Os donos e funcionários de postos de gasolina, fregueses assíduos dos bandidos, já não sabem o que fazer.
Para muitos a solução tem sido a contratação de segurança privada. Já não bastando ter que arcar com a alta carga tributária exigida para quem possui um comércio, eles tem que contabilizar mais essa despesa, que nem sempre garante que o local não sofrerá com o crescente aumento da violência.

Participando do programa Repórter do Povo, de ontem, o tenente coronel Fernando Carlos Bica, comandante do 3º RPMON, ressaltou que conhece essa realidade e gostaria de contar com um efetivo maior, para fazer frente ao número de assaltos, pois atualmente, infelizmente, não há como coibir todos os delitos.
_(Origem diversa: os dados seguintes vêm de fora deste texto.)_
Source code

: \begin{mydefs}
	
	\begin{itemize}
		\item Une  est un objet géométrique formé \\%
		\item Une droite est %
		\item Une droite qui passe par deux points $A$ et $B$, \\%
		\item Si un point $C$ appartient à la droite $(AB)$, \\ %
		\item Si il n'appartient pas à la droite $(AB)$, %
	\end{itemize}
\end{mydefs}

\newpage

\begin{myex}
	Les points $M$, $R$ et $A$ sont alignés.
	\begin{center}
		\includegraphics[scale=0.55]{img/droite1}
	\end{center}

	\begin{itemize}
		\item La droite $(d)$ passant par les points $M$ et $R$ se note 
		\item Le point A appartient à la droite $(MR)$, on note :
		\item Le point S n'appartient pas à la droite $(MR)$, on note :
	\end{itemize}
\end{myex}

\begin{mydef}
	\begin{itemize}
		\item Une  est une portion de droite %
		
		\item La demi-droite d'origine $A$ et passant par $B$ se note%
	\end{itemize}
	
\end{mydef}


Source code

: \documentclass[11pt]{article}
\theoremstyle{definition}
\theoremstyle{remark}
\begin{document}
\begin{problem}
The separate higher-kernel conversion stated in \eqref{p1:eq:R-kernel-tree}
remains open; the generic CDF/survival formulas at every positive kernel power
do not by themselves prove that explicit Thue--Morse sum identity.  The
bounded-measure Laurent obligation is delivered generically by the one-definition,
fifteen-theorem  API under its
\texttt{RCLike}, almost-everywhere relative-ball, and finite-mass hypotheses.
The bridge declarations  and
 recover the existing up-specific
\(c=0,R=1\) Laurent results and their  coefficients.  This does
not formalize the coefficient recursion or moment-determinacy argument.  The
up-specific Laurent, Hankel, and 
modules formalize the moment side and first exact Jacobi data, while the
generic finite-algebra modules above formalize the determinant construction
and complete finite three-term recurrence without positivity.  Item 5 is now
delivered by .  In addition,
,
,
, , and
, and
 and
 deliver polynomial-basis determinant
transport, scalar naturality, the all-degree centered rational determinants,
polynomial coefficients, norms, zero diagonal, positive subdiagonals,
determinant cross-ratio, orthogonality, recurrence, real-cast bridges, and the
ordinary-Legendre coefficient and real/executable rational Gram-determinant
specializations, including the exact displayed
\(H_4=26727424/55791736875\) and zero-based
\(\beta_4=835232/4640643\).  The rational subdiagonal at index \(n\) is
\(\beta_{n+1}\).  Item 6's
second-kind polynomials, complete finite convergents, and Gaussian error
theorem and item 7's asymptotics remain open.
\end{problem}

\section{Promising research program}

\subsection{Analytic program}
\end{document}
Respondendo a questionamentos de ouvintes, o comandante falou sobre a questão de que em locais onde policiais militares fazem extra, como segurança, a presença das unidades da Brigada é maior. Segundo afirmou, essa é uma prática errônea, mas que acontece. Para evitar esse tipo de comportamento o 3º RPMON está trabalhando em um projeto de monitoramento de suas viaturas.

Ele também explicou que, realmente, alguns seguranças particulares passam por abordagens de policias, é que nem sempre eles estão identificados, e a ação é para propiciar mais segurança para os trabalhadores e para população.